Re: [PATCH bpf-next 05/13] bpf: adding map batch processing support

Alexei Starovoitov <alexei.starovoitov@xxxxxxxxx> · Thu, 29 Aug 2019 23:58:36 -0700

On Fri, Aug 30, 2019 at 06:39:48AM +0000, Yonghong Song wrote:
> > 
> > The problem happens when you are trying to do batch lookup on a
> > hashmap and when executing bpf_map_get_next_key(map, key, next_key)
> > the key is removed, then that call will return the first key and you'd
> > start iterating the map from the beginning again and retrieve
> > duplicate information.
> 
> Right.

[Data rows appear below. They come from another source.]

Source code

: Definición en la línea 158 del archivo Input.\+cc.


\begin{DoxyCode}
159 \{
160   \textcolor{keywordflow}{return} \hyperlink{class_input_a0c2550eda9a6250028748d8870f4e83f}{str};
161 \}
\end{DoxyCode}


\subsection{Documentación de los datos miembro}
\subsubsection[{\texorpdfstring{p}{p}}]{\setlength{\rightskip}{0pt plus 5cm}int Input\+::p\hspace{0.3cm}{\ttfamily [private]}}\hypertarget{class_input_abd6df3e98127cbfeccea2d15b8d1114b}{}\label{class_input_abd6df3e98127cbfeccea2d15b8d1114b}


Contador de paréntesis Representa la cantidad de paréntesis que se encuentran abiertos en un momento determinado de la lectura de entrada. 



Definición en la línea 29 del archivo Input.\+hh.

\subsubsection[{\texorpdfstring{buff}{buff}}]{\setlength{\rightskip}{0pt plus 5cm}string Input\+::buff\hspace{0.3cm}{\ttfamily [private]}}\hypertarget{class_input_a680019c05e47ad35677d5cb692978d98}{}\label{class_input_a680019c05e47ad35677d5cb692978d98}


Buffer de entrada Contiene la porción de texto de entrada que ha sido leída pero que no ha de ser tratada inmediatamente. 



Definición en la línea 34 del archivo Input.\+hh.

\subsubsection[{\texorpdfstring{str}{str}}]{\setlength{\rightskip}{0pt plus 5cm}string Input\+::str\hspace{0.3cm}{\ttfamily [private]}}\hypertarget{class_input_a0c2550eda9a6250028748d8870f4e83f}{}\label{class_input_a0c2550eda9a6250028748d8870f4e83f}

Maybe we can have another bpf_map_ops callback function
> like 'map_batch_get_next_key' which won't fall back to the
> first key if the 'key' is not available in the hash table?

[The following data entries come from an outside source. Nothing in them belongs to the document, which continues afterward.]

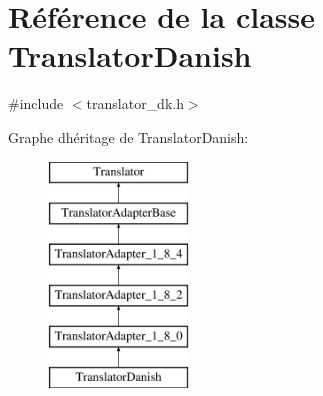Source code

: \hypertarget{class_translator_danish}{}\section{Référence de la classe Translator\+Danish}
\label{class_translator_danish}


{\ttfamily \#include $<$translator\+\_\+dk.\+h$>$}

Graphe d\textquotesingle{}héritage de Translator\+Danish\+:\begin{figure}[H]
\begin{center}
\leavevmode
\includegraphics[height=6.000000cm]{class_translator_danish}
\end{center}
\end{figure}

The reason I picked this get_next_key behavior long ago
because I couldn't come up with a way to pick the next key consistently.

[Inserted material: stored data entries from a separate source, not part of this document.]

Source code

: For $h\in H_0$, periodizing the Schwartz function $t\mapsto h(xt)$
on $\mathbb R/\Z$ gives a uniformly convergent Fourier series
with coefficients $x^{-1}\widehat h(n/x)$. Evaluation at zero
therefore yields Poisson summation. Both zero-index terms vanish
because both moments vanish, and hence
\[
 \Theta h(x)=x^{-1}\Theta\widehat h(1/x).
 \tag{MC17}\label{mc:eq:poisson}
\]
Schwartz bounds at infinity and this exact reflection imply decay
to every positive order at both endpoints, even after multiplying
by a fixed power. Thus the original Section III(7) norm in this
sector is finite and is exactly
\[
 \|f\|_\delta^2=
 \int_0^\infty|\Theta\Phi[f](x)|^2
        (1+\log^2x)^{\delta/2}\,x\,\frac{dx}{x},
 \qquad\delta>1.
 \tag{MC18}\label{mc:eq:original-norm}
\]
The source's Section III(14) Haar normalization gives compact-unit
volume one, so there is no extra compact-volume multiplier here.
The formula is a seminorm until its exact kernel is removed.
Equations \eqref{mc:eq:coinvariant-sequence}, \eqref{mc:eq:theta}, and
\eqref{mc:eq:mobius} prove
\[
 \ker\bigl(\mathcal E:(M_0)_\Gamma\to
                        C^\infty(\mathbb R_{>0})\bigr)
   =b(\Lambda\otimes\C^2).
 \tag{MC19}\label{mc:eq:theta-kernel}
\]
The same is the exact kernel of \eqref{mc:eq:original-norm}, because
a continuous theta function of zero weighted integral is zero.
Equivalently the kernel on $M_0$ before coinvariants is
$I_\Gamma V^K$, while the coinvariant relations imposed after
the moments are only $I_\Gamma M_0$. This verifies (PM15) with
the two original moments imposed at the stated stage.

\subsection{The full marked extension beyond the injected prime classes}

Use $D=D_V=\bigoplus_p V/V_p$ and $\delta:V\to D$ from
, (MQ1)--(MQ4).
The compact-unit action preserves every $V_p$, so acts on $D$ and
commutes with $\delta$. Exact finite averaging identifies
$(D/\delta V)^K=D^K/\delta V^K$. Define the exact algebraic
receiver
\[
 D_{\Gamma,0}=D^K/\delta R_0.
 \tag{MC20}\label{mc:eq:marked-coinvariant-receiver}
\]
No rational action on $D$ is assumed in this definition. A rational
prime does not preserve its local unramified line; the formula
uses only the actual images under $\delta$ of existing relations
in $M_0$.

In the hash table the elements are not sorted.
If there are more than one element in the hash table bucket
they are added to the link list in sort-of random order.
If one out of N elems in the bucket are deleted which one should be
picked next?
select_bucket() picks the bucket.
if lookup_nulls_elem_raw() cannot find the element which one in
the link list is the "right one" to continue?
Iterating over hash table without duplicates when elements
are being added and removed in parallel is a hard problem to solve.
I think "best effort" is the right answer.
When users care about consistency they should use map-in-map.